Po pierwsze scenariusz filmu (konflikt w Irlandii, IRA, UVA , terroryzm itp.) to tematyka ciekawa , jak dla mnie. Doskonale zagrał jak zwykle Liam Nesson wciąż w dobrej formie, filmowy Joe(aktora nie znam) takze zagrał dobrze. Film imo warty obejrzenia. POLECAM!
No 8 moze nie ale 7/10 to juz dobra ocena ;). Film opowiada o "pojednaniu" zabojcy i brata ofiary - wiec nie jest filmem akcji tylko raczej obyczajowym i nie spodziewajcie sie po nim nie wiadomo czego.
Mnie sie dobrze ogladalo, zakonczenie pojawilo sie z nikąd ale coz :).
I nie wiem kto dal mu thrilera, czy kriminal - zal ... Tyle tu kryminalu co nic ;) ...
To zakończenie to jeszcze jeden problem - a może warto "przebaczyć" nawet wbrew sobie, wywarczeć przebaczenie zza zaciśniętych zębów, dla przyszłych pokoleń? By krew już nie płynęła, by twoje dzieci nie odkopały broni po ojcach i dziadkach? Zdradzić pamięć zmarłych dla przyszłości żywych? Myślę, że wielu mieszkańców Armagh i Belfastu zadaje sobie to pytanie, spotykając zabójców braci i ojców na wywiadówkach i w supersamie. A bardzo podobnie wytłumaczył to głównej bohaterce dziadek w Derry Girls (też polecam!).

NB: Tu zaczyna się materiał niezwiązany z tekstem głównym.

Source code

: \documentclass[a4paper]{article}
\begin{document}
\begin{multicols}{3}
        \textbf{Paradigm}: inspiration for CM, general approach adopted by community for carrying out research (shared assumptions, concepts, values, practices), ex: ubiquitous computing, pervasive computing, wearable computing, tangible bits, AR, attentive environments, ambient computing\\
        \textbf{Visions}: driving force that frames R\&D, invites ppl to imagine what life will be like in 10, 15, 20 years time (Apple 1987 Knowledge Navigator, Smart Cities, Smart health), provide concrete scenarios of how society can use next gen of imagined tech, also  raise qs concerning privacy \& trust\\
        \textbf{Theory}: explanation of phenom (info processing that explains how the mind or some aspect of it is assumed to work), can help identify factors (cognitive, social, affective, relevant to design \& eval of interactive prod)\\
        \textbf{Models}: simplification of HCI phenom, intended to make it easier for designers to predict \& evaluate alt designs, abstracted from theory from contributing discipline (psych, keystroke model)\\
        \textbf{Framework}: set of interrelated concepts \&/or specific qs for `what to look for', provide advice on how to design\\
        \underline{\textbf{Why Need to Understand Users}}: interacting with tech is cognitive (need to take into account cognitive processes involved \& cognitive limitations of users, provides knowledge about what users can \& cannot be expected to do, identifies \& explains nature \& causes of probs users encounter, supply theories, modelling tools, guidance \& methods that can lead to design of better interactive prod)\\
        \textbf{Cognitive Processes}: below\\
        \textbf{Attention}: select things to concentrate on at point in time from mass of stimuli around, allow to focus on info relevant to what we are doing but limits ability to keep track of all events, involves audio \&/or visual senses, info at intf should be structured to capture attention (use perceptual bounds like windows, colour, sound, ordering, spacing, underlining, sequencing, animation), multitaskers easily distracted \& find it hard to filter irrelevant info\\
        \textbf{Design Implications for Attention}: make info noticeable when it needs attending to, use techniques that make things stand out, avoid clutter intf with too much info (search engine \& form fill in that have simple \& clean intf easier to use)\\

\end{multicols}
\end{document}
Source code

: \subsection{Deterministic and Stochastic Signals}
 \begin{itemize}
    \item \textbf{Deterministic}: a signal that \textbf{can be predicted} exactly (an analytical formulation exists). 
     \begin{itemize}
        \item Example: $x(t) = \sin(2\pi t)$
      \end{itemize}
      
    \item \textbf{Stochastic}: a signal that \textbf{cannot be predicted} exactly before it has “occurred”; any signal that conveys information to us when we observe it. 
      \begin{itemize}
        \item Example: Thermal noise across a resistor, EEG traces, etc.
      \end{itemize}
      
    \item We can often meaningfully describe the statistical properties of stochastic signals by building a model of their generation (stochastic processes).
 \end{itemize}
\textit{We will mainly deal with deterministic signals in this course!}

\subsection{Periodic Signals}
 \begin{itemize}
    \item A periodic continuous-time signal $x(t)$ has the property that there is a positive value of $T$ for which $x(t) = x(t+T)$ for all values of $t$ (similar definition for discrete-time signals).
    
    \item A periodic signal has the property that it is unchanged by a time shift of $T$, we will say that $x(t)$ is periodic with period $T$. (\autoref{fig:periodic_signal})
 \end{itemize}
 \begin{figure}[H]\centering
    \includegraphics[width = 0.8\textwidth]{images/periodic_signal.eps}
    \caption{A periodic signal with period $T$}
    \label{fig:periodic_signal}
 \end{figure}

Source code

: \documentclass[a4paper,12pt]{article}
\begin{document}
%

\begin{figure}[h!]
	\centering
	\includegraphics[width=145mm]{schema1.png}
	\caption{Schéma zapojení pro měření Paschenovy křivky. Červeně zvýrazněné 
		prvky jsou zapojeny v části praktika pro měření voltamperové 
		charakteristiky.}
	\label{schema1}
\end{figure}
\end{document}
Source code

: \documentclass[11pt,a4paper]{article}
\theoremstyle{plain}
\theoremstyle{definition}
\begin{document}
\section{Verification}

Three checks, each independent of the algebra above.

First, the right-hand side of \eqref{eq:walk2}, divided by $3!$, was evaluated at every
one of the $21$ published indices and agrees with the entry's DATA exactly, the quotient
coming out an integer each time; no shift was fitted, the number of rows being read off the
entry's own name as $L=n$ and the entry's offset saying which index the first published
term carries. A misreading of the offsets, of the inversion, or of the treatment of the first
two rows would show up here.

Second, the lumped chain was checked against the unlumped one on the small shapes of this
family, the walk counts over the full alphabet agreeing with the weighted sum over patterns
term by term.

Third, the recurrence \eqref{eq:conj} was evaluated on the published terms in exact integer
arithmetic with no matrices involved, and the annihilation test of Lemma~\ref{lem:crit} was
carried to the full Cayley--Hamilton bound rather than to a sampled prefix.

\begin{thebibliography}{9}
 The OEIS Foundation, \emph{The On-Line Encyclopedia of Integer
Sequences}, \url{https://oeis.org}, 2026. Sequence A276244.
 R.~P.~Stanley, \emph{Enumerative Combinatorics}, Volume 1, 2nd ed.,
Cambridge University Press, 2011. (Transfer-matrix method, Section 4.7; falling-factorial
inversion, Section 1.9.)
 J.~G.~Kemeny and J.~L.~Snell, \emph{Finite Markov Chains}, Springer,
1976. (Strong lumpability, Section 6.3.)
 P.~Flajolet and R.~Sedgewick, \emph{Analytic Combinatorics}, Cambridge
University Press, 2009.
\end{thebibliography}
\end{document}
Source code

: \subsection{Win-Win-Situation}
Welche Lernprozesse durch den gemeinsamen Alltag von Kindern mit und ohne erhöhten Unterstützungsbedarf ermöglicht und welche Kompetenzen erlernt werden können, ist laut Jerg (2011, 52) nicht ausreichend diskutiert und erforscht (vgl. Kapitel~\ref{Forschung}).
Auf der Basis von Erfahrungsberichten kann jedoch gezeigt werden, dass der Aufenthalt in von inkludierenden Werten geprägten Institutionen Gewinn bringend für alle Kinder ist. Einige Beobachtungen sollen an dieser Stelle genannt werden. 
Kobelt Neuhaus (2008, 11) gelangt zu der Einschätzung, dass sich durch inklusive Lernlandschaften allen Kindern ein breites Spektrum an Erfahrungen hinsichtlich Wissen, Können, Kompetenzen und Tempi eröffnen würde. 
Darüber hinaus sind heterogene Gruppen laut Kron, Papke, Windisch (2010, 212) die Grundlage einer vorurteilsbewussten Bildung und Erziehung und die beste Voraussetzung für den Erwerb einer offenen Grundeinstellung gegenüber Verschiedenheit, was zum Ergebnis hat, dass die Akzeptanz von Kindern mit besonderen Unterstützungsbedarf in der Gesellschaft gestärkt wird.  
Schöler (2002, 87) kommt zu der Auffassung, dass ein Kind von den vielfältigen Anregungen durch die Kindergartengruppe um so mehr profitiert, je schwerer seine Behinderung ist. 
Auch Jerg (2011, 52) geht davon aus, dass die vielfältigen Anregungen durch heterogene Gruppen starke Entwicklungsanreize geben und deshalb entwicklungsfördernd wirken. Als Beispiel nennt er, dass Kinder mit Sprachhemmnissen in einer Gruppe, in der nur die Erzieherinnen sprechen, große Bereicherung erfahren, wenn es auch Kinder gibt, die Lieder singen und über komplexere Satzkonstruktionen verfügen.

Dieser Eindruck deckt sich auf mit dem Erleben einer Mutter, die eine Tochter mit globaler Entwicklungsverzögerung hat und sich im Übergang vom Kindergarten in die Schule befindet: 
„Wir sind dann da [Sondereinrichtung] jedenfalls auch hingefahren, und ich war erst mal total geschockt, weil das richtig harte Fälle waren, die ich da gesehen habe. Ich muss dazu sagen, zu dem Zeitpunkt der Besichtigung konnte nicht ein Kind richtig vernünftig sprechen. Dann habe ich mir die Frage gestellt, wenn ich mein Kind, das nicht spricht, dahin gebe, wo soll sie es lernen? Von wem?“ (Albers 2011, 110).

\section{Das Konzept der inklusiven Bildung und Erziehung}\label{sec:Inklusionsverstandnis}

Moim zdaniem Nesson zagrał dobrze (ale nie miał trudno, bo grał trochę nadętego buca), a Nesbitt genialnie (i miał trudniej ze swoim bohaterem - psychicznym kaleką). Ja sam jednak oceniam lepiej - co najmniej 9/10. Uwielbiam takie niejasne moralnie dzieła (kto ma rację? exzabójca-celebryta, który zbił sukces nauczając o pojednaniu czy powykręcana wewnętrznie, przesiąknięta nienawiścią ofiara jego zbrodni?)